── SUPPLIED MATERIAL
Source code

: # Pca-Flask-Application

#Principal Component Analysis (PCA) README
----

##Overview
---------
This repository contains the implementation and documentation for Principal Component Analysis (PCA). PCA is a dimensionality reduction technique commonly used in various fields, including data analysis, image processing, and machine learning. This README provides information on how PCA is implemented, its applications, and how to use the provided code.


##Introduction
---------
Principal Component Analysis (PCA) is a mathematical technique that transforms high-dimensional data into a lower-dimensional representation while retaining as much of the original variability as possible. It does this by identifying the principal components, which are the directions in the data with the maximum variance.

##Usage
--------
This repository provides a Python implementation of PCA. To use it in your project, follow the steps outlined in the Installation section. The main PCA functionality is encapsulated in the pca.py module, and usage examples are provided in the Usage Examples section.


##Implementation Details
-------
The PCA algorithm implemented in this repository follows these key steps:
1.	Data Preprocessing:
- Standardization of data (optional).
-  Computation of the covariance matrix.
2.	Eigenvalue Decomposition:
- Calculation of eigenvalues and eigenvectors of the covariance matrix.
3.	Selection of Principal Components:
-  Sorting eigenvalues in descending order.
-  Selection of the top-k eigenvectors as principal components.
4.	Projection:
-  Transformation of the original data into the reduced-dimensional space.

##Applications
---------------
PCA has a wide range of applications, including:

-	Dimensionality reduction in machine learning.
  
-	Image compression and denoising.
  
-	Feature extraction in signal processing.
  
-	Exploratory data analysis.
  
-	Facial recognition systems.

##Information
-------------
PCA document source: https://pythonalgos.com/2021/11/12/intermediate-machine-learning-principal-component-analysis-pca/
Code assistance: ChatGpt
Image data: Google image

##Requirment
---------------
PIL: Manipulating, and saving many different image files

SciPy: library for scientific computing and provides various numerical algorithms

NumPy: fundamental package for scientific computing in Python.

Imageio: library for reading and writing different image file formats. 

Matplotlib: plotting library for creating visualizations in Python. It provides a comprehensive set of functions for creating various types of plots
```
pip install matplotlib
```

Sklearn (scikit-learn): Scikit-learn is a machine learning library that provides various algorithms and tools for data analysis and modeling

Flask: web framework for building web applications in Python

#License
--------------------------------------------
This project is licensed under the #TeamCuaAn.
────
*WHAT YOU WILL DO*
Bring together each line above where the string "technique" turns up.

*WRITTEN RESPONSE*
This repository contains the implementation and documentation for Principal Component Analysis (PCA). PCA is a dimensionality reduction technique commonly used in various fields, including data analysis, image processing, and machine learning. This README provides information on how PCA is implemented, its applications, and how to use the provided code.
Principal Component Analysis (PCA) is a mathematical technique that transforms high-dimensional data into a lower-dimensional representation while retaining as much of the original variability as possible. It does this by identifying the principal components, which are the directions in the data with the maximum variance.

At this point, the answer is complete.